Problem requirements – All entries are to be printed again exactly, with their images omitted.

Records shown –
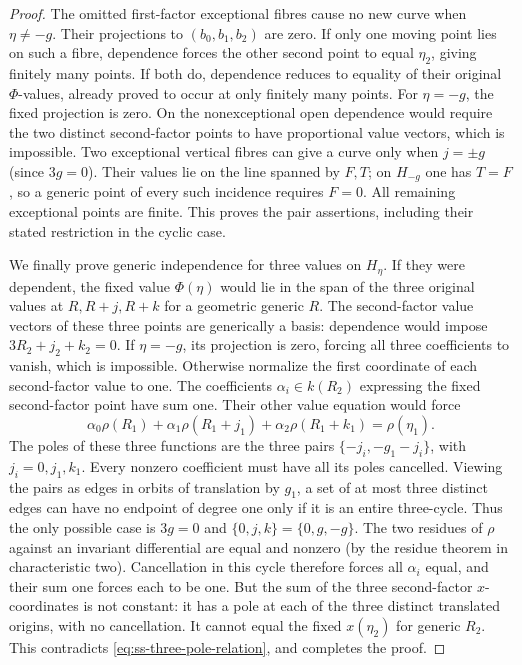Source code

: \begin{proof}
The omitted first-factor exceptional fibres cause no new curve
when $\eta\ne-g$. Their projections to $(b_0,b_1,b_2)$ are zero.
If only one moving point lies on such a fibre, dependence forces
the other second point to equal $\eta_2$, giving finitely many
points. If both do, dependence reduces to equality of their
original $\Phi$-values, already proved to occur at only finitely
many points. For $\eta=-g$, the fixed projection is zero.
On the nonexceptional open dependence would require the two
distinct second-factor points to have proportional value vectors,
which is impossible. Two exceptional vertical fibres can give
a curve only when $j=\pm g$ (since $3g=0$). Their values lie on
the line spanned by $F,T$; on $H_{-g}$ one has $T=F$, so a
generic point of every such incidence requires $F=0$.
All remaining exceptional points are finite. This proves the
pair assertions, including their stated restriction in the cyclic case.

We finally prove generic independence for three values on
$H_\eta$. If they were dependent, the fixed value
$\Phi(\eta)$ would lie in the span of the three original values
at $R,R+j,R+k$ for a geometric generic $R$.
The second-factor value vectors of these three points are generically
a basis: dependence would impose $3R_2+j_2+k_2=0$.
If $\eta=-g$, its projection is zero, forcing all three coefficients
to vanish, which is impossible.
Otherwise normalize the first coordinate of each second-factor
value to one. The coefficients $\alpha_i\in k(R_2)$ expressing
the fixed second-factor point have sum one. Their other value
equation would force
\begin{equation}\label{eq:ss-three-pole-relation}
       \alpha_0\rho(R_1)+\alpha_1\rho(R_1+j_1)
             +\alpha_2\rho(R_1+k_1)=\rho(\eta_1).
\end{equation}
The poles of these three functions are the three pairs
$\{-j_i,-g_1-j_i\}$, with $j_i=0,j_1,k_1$.
Every nonzero coefficient must have all its poles cancelled.
Viewing the pairs as edges in orbits of translation by $g_1$,
a set of at most three distinct edges can have no endpoint of
degree one only if it is an entire three-cycle. Thus the only
possible case is $3g=0$ and $\{0,j,k\}=\{0,g,-g\}$.
The two residues of $\rho$ against an invariant differential are
equal and nonzero (by the residue theorem in characteristic two).
Cancellation in this cycle therefore forces all $\alpha_i$ equal,
and their sum one forces each to be one. But the sum of the three
second-factor $x$-coordinates is not constant: it has a pole at
each of the three distinct translated origins, with no cancellation.
It cannot equal the fixed $x(\eta_2)$ for generic $R_2$.
This contradicts \eqref{eq:ss-three-pole-relation}, and
completes the proof.
\end{proof}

Problem solution –
Source code

: \begin{proof}
The omitted first-factor exceptional fibres cause no new curve
when $\eta\ne-g$. Their projections to $(b_0,b_1,b_2)$ are zero.
If only one moving point lies on such a fibre, dependence forces
the other second point to equal $\eta_2$, giving finitely many
points. If both do, dependence reduces to equality of their
original $\Phi$-values, already proved to occur at only finitely
many points. For $\eta=-g$, the fixed projection is zero.
On the nonexceptional open dependence would require the two
distinct second-factor points to have proportional value vectors,
which is impossible. Two exceptional vertical fibres can give
a curve only when $j=\pm g$ (since $3g=0$). Their values lie on
the line spanned by $F,T$; on $H_{-g}$ one has $T=F$, so a
generic point of every such incidence requires $F=0$.
All remaining exceptional points are finite. This proves the
pair assertions, including their stated restriction in the cyclic case.

We finally prove generic independence for three values on
$H_\eta$. If they were dependent, the fixed value
$\Phi(\eta)$ would lie in the span of the three original values
at $R,R+j,R+k$ for a geometric generic $R$.
The second-factor value vectors of these three points are generically
a basis: dependence would impose $3R_2+j_2+k_2=0$.
If $\eta=-g$, its projection is zero, forcing all three coefficients
to vanish, which is impossible.
Otherwise normalize the first coordinate of each second-factor
value to one. The coefficients $\alpha_i\in k(R_2)$ expressing
the fixed second-factor point have sum one. Their other value
equation would force
\begin{equation}\label{eq:ss-three-pole-relation}
       \alpha_0\rho(R_1)+\alpha_1\rho(R_1+j_1)
             +\alpha_2\rho(R_1+k_1)=\rho(\eta_1).
\end{equation}
The poles of these three functions are the three pairs
$\{-j_i,-g_1-j_i\}$, with $j_i=0,j_1,k_1$.
Every nonzero coefficient must have all its poles cancelled.
Viewing the pairs as edges in orbits of translation by $g_1$,
a set of at most three distinct edges can have no endpoint of
degree one only if it is an entire three-cycle. Thus the only
possible case is $3g=0$ and $\{0,j,k\}=\{0,g,-g\}$.
The two residues of $\rho$ against an invariant differential are
equal and nonzero (by the residue theorem in characteristic two).
Cancellation in this cycle therefore forces all $\alpha_i$ equal,
and their sum one forces each to be one. But the sum of the three
second-factor $x$-coordinates is not constant: it has a pole at
each of the three distinct translated origins, with no cancellation.
It cannot equal the fixed $x(\eta_2)$ for generic $R_2$.
This contradicts \eqref{eq:ss-three-pole-relation}, and
completes the proof.
\end{proof}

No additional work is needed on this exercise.